Probleme beim Musikstreaming-Boom: The Winner Takes It All
Spotify hat 95 Prozent Marktanteil am Musikstreaming in Deutschland. Welche Gefahren darin liegen, erläutert ein investigatives Buch von Liz Pelly.
0,0033 Euro. Knapp 0,3 Cent. So viel ist das Abspielen eines Musikstücks dem Streamingdienst Spotify wert. 0,3 Cent. Sagen wir, das Lied dauert drei Minuten. Wie viel Zeit und kreative Kopfarbeit fließen ein, bis die drei Minuten nach Musik klingen? Sind 0,3 Cent als Gegenwert für das Abspielen gerechtfertigt? Wird damit die künstlerische Leistung beim Komponieren ausreichend gewürdigt?
Eher nicht, denn Streaming funktioniert nach dem Prinzip: The Winner takes it all. Gewinner sind hauptsächlich Superstars, die durch hohe Gagen eh schon reich gesegnet sind, aber auch von Millionenstreams profitieren.

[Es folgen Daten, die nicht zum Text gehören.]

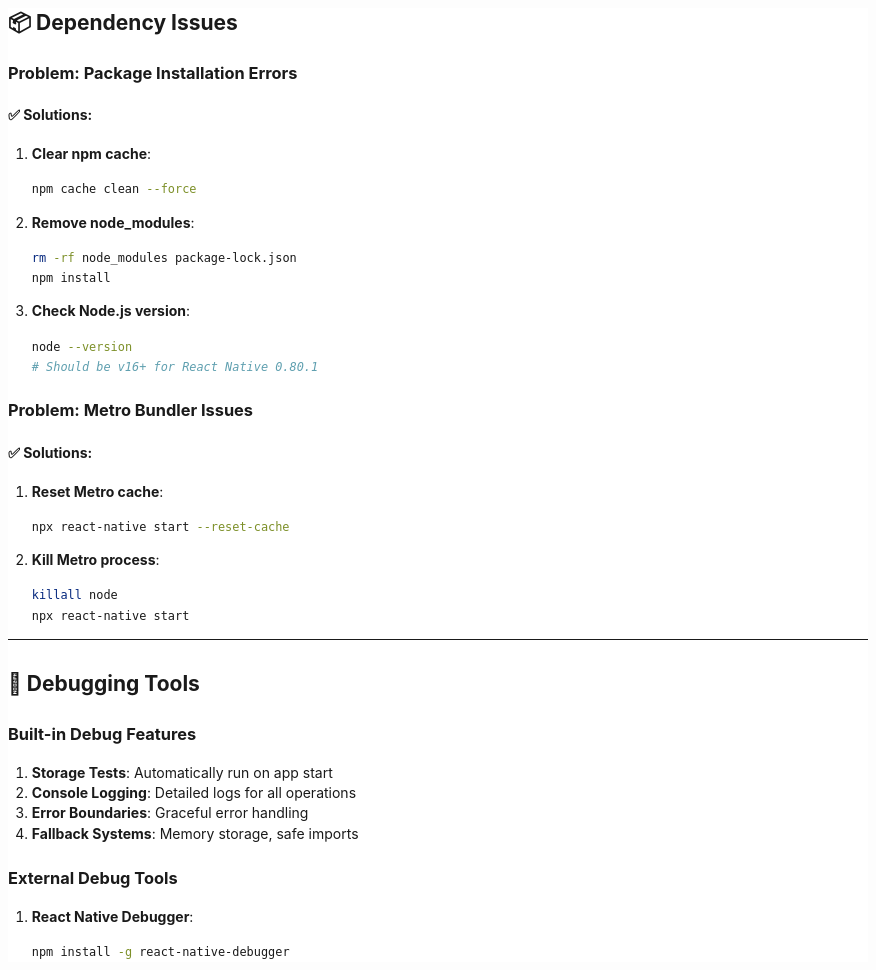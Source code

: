 
## 📦 Dependency Issues

### Problem: Package Installation Errors

#### ✅ **Solutions**:

1. **Clear npm cache**:
   ```bash
   npm cache clean --force
   ```

2. **Remove node_modules**:
   ```bash
   rm -rf node_modules package-lock.json
   npm install
   ```

3. **Check Node.js version**:
   ```bash
   node --version
   # Should be v16+ for React Native 0.80.1
   ```

### Problem: Metro Bundler Issues

#### ✅ **Solutions**:

1. **Reset Metro cache**:
   ```bash
   npx react-native start --reset-cache
   ```

2. **Kill Metro process**:
   ```bash
   killall node
   npx react-native start
   ```

---

## 🐛 Debugging Tools

### Built-in Debug Features

1. **Storage Tests**: Automatically run on app start
2. **Console Logging**: Detailed logs for all operations
3. **Error Boundaries**: Graceful error handling
4. **Fallback Systems**: Memory storage, safe imports

### External Debug Tools

1. **React Native Debugger**:
   ```bash
   npm install -g react-native-debugger
   ```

Seit 2018 erwirtschaftet Streaming den größten Anteil an Umsätzen auf dem deutschen Markt. Digitale Musikwirtschaft boomt. Spotify scheffelt inzwischen mehr Geld mit Streaming, als der Verkauf physischer Tonträger und Erlöse aus Konzerttickets zusammen an Einnahmen erzielen. Spotify ging 2018 auch an die Börse.

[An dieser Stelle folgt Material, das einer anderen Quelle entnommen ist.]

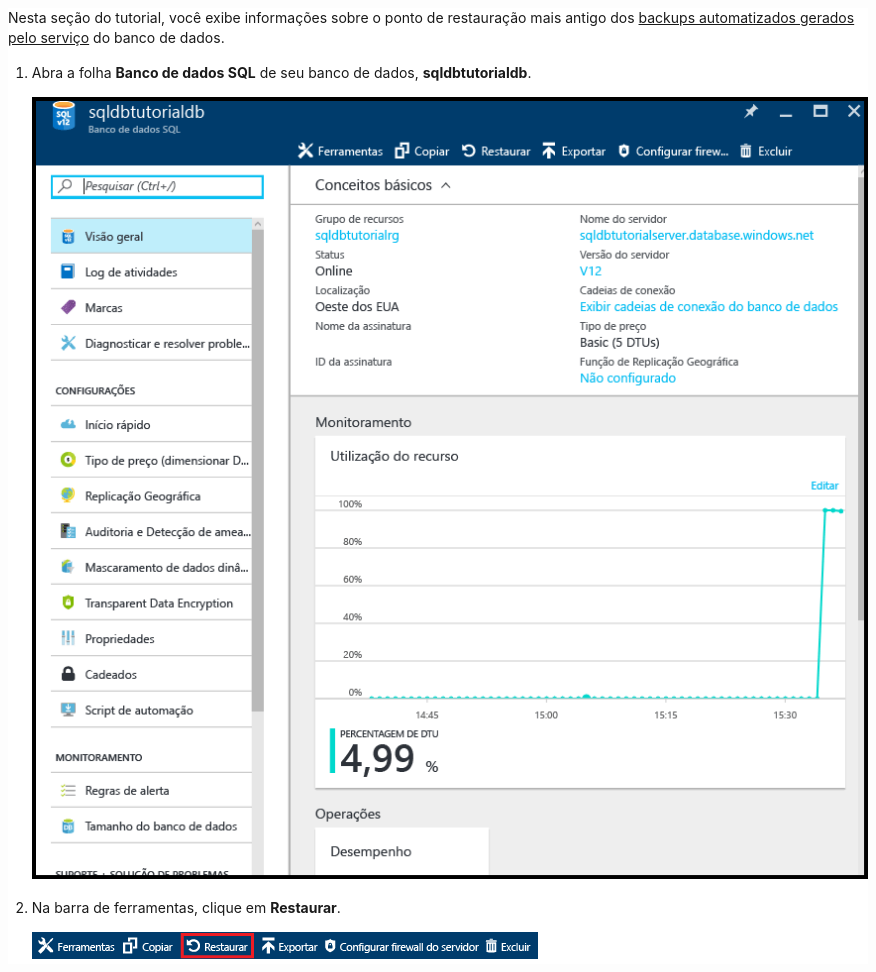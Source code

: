 Nesta seção do tutorial, você exibe informações sobre o ponto de restauração mais antigo dos [backups automatizados gerados pelo serviço](sql-database-automated-backups.md) do banco de dados. 

1. Abra a folha **Banco de dados SQL** de seu banco de dados, **sqldbtutorialdb**.

    ![nova folha de banco de dados de exemplo](./media/sql-database-get-started/new-sample-db-blade.png)

2. Na barra de ferramentas, clique em **Restaurar**.

    ![barra de ferramentas de restauração](./media/sql-database-get-started-backup-recovery/restore-toolbar.png)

Das hat sich gelohnt, das Vermögen von Unternehmensgründer Daniel Ek wurde 2023 auf 2,3 Milliarden US-Dollar taxiert. Weil er gar nicht wusste, wohin mit dem Geld, hat er versucht, Anteile am Fußballclub Arsenal London zu erwerben. Nachdem das misslang, kam die Nachricht, Ek investiert bei einem KI-Unternehmen, das für die Rüstungsindustrie tätig ist.
Am Anfang war illegales Filesharing
Liz Pelly: „Mood Machine. The Rise of Spotify and the Cost of the Perfect Playlist. Simon & Schuster, New York, 2025, 274 Seiten, circa 30 Euro.
Die Anfänge seiner Firma liegen in der illegalen Filesharing-Szene Skandinaviens. Erste Musikdateien hat Spotify von der Tauschbörse The Pirate Bay gesaugt. 2024 hat der schwedische Streaminganbieter für den US-Wahlkampf von Donald Trump eine sechsstellige Summe gespendet.
Was in den Jahren dazwischen passiert ist, zeichnet US-Autorin Liz Pelly in dem investigativen Sachbuch „Mood Machine“ anschaulich nach. Geholfen hat Spotify am Anfang Risikokapital, das auch von Leuten aus der Musikindustrie investiert wurde. Schon bald ging es um den IPO, den idealen Zeitpunkt, um an die Börse zu gehen.
Die Rede von der Demokratisierung
Das Versprechen von Spotify: offiziell lizenzierte Musik kundenfreundlich im Netz anbieten. Von der Demokratisierung der Produktionsmittel war damals die Rede, von der Chance, die riesigen Mengen an neuer und alter Musik aus den Archiven zu bündeln, das hat Spotify mit Unterstützung der Majorlabels allmählich hinbekommen.
Dann tauchten Mitte der Zehnerjahre Gerüchte über Ghostartists, fiktive Künstler und gefakte Playlists auf. Intern ist der Begriff dafür PFC, Perfect Fit Content. Liz Pelly ist eine der Ersten, die mit US-Musikern aus dieser Grauzone gesprochen hat: Künstler, die anonym Auftragswerke für Spotify komponieren. Nach Verzicht auf alle Verwertungsrechte wird sie unter Pseudonym auf unzähligen Playlists veröffentlicht. Der Erfolg jener Gebrauchsmusik kam analog zum Selbstoptimierungskult. Dafür muss Spotify keine Urheberrechte zahlen.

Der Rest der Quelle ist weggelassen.